Instructions Jump to Ingredients ↑

  1. Recipe Instructions Tie the meat and season aggressively with salt and pepper. In a Dutch oven, heat the oil over high heat until smoking. Brown the meat on all sides, then add the carrot, onion and celery and cook until vegetables are browned. Add the wine and cook over high heat until the wine has reduced by half, about 5 minutes. Add the tomato puree, bring to a boil, reduce the heat to a simmer and cover the pan. Continue to cook over low heat until the meat is very tender. Remove the meat from the pan and cut it into 1-inch cubes. Set aside in a large mixing bowl. Keep the pan juices warm, and remove any extraneous grease with a ladle. Preheat the oven to 350 degrees. Bring 6 quarts of water to a boil and add 2 tablespoons salt.
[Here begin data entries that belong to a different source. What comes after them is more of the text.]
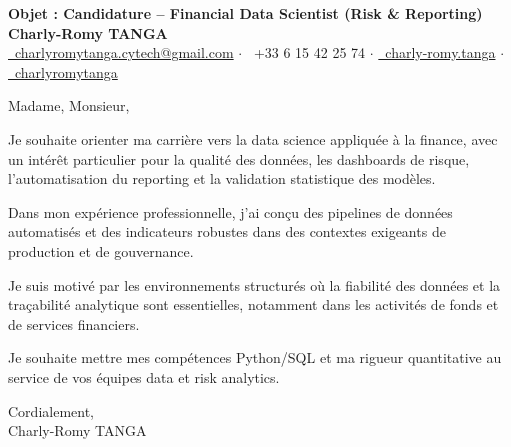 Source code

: \documentclass[10pt, letterpaper]{article}
\begin{document}
\begin{center}
\textbf{\LARGE Objet : Candidature -- Financial Data Scientist (Risk \& Reporting)}\\[0.2cm]
\textbf{\large Charly-Romy TANGA}\\[0.2cm]
\href{mailto:charlyromytanga.cytech@gmail.com}{\faEnvelope\ charlyromytanga.cytech@gmail.com} \quad$\cdot$\quad
\faPhone\ +33 6 15 42 25 74 \quad$\cdot$\quad
\href{https://www.linkedin.com/in/charly-romy-tanga}{\faLinkedin\ charly-romy.tanga} \quad$\cdot$\quad
\href{https://github.com/charlyromytanga}{\faGithub\ charlyromytanga}
\end{center}
Madame, Monsieur,

Je souhaite orienter ma carrière vers la data science appliquée à la finance, avec un intérêt particulier pour la qualité des données, les dashboards de risque, l'automatisation du reporting et la validation statistique des modèles.

Dans mon expérience professionnelle, j'ai conçu des pipelines de données automatisés et des indicateurs robustes dans des contextes exigeants de production et de gouvernance.

Je suis motivé par les environnements structurés où la fiabilité des données et la traçabilité analytique sont essentielles, notamment dans les activités de fonds et de services financiers.

Je souhaite mettre mes compétences Python/SQL et ma rigueur quantitative au service de vos équipes data et risk analytics.

Cordialement,\\
Charly-Romy TANGA
\end{document}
Cook the ziti in the boiling water according to the package directions, until tender yet al dente. While the pasta is cooking, place the ricotta in a bowl and add a ladle of the pasta cooking water to melt it. Drain the pasta and add it to the bowl with the meat. Add the ricotta and the caciotta and stir to combine. Brush the insides of a large casserole with extra-virgin olive oil. Place a ladle of sauce in the bottom of the casserole, followed by a layer of the pasta and meat mixture. Grate some of the Parmigiano-Reggiano over, then repeat with another layer of sauce, then pasta and meat, the Parmigiano until all ingredients are used up and casserole is full. Bake in the oven 15 minutes. Serve in warmed pasta bowls.